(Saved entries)
== Segment start ==

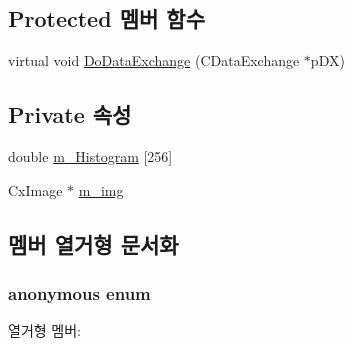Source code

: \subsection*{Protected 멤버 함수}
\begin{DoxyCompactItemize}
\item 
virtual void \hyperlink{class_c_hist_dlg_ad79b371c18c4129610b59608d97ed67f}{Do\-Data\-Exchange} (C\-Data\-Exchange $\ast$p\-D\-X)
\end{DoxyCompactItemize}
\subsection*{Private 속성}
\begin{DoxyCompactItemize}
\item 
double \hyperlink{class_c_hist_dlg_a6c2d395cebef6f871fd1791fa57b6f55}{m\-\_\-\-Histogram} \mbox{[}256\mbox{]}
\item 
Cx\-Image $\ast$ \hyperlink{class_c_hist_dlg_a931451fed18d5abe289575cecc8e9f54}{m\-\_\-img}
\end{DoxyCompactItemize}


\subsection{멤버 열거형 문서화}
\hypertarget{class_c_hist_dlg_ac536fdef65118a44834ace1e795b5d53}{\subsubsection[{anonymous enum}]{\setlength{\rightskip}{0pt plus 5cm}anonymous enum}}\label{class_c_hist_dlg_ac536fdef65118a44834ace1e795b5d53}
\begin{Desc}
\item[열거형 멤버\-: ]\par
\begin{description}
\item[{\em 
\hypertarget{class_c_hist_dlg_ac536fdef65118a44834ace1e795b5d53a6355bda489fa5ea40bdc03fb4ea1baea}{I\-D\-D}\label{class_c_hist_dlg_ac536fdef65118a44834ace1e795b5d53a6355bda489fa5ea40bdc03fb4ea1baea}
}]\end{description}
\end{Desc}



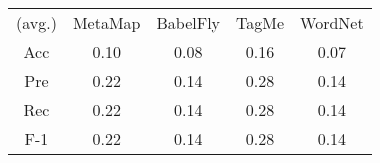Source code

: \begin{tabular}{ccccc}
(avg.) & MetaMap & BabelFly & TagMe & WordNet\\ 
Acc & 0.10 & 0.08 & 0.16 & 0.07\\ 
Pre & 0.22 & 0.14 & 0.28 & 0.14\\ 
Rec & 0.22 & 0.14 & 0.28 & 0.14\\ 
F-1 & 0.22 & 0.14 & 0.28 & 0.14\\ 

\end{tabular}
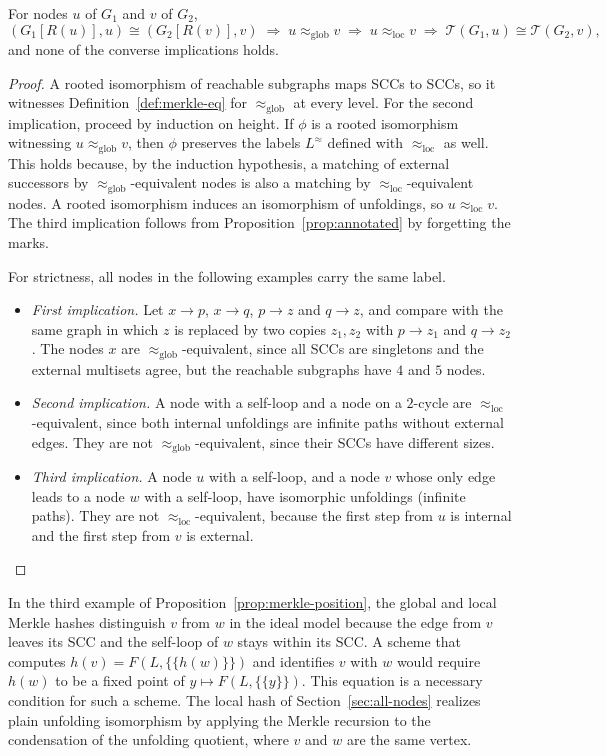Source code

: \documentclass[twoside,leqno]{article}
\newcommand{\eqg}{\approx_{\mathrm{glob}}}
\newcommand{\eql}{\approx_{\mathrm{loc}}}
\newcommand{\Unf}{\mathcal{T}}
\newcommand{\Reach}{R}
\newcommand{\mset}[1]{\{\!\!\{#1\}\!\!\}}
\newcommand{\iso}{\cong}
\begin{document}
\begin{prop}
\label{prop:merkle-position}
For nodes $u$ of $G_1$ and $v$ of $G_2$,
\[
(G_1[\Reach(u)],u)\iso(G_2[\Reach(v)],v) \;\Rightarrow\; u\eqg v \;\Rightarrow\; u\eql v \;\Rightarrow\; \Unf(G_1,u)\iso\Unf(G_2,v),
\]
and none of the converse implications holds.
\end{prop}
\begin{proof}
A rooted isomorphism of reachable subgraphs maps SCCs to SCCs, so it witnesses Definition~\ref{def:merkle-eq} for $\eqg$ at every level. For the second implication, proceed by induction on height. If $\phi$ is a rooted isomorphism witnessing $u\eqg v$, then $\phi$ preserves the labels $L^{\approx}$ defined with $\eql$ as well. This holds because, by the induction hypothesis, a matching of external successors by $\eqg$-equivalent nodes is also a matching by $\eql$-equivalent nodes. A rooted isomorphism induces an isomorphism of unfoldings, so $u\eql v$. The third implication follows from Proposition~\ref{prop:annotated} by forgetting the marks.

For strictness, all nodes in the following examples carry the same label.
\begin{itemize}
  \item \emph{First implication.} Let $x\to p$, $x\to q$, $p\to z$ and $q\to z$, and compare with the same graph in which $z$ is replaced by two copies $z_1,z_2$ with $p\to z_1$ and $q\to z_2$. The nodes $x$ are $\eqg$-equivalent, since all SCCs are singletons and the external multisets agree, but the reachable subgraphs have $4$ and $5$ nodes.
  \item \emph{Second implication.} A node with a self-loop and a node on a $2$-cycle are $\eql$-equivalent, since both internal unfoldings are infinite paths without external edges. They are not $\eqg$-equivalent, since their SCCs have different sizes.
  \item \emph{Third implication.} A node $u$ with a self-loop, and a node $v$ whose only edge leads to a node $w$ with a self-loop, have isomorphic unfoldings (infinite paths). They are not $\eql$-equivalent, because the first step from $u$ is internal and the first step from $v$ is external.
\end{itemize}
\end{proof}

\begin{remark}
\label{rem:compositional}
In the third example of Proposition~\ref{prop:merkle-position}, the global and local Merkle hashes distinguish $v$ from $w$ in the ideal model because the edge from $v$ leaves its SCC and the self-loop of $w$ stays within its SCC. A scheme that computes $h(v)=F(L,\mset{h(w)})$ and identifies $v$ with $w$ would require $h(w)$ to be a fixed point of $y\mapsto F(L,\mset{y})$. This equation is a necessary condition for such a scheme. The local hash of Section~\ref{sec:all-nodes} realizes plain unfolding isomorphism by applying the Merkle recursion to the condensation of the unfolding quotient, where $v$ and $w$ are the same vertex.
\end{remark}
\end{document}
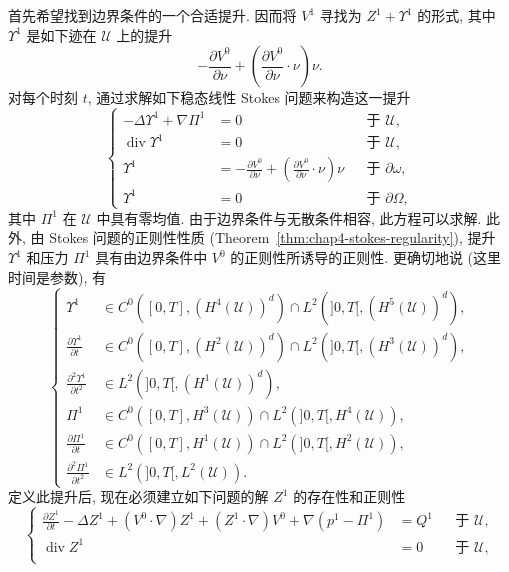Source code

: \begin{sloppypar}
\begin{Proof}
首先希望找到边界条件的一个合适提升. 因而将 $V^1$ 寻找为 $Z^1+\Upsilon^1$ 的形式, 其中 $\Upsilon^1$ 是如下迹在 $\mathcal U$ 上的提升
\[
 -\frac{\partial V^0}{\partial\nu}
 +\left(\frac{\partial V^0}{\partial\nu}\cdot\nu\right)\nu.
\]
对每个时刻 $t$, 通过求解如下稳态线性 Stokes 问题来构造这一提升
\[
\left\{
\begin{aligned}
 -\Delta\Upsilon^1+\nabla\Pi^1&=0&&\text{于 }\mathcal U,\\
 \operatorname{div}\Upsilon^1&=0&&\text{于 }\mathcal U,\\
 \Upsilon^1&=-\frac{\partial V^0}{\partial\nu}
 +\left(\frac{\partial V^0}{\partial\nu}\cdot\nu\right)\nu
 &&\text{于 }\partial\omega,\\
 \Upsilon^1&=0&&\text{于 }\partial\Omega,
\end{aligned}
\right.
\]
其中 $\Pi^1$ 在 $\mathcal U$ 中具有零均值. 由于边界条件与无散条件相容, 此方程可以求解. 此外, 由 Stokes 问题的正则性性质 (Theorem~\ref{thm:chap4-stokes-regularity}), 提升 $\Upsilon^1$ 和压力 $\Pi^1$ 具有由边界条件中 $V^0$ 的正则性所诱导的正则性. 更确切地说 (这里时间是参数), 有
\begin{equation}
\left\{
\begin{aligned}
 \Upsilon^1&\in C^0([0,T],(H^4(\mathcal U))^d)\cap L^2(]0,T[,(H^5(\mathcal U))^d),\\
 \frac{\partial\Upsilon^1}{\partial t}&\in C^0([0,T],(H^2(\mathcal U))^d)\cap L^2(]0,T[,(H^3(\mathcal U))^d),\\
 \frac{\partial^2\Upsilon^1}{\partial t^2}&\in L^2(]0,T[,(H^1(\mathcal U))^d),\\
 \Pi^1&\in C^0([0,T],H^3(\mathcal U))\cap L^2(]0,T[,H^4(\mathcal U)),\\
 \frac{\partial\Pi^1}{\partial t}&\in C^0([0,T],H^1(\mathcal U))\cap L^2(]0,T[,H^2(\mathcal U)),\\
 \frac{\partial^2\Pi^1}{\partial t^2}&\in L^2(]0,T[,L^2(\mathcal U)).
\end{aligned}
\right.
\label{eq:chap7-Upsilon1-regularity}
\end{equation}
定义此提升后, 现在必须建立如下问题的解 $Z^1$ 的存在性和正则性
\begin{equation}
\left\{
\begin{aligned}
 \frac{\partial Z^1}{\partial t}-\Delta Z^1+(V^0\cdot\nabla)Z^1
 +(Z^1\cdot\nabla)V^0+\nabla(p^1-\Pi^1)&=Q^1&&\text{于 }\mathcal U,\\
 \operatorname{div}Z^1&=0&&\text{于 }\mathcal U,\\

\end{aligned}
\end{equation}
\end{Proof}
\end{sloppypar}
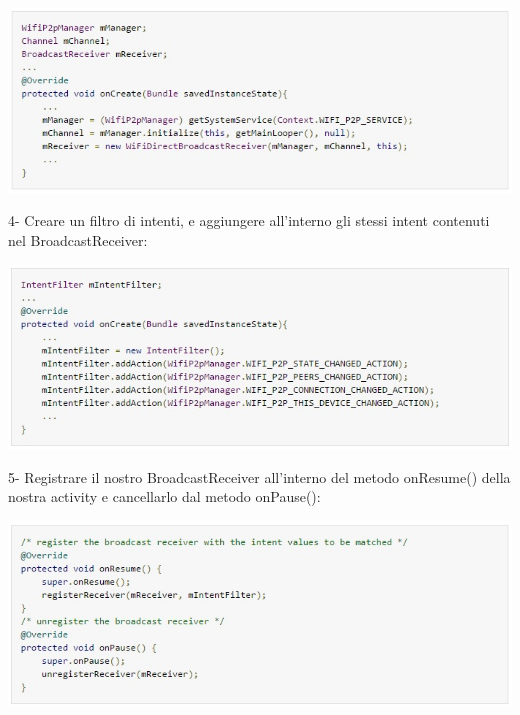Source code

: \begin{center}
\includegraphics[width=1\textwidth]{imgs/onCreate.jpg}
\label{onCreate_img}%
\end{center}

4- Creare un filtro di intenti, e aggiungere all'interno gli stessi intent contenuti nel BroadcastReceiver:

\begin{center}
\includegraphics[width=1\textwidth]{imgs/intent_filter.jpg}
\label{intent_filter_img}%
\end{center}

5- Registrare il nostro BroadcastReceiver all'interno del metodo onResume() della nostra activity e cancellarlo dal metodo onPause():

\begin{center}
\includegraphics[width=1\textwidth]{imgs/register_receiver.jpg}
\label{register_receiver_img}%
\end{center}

== Segment end ==

**TRY IT**
List each line of the entries that holds the string "merkle".

**WRITTEN ANSWER**
\label{prop:merkle-position}
A rooted isomorphism of reachable subgraphs maps SCCs to SCCs, so it witnesses Definition~\ref{def:merkle-eq} for $\eqg$ at every level. For the second implication, proceed by induction on height. If $\phi$ is a rooted isomorphism witnessing $u\eqg v$, then $\phi$ preserves the labels $L^{\approx}$ defined with $\eql$ as well. This holds because, by the induction hypothesis, a matching of external successors by $\eqg$-equivalent nodes is also a matching by $\eql$-equivalent nodes. A rooted isomorphism induces an isomorphism of unfoldings, so $u\eql v$. The third implication follows from Proposition~\ref{prop:annotated} by forgetting the marks.
In the third example of Proposition~\ref{prop:merkle-position}, the global and local Merkle hashes distinguish $v$ from $w$ in the ideal model because the edge from $v$ leaves its SCC and the self-loop of $w$ stays within its SCC. A scheme that computes $h(v)=F(L,\mset{h(w)})$ and identifies $v$ with $w$ would require $h(w)$ to be a fixed point of $y\mapsto F(L,\mset{y})$. This equation is a necessary condition for such a scheme. The local hash of Section~\ref{sec:all-nodes} realizes plain unfolding isomorphism by applying the Merkle recursion to the condensation of the unfolding quotient, where $v$ and $w$ are the same vertex.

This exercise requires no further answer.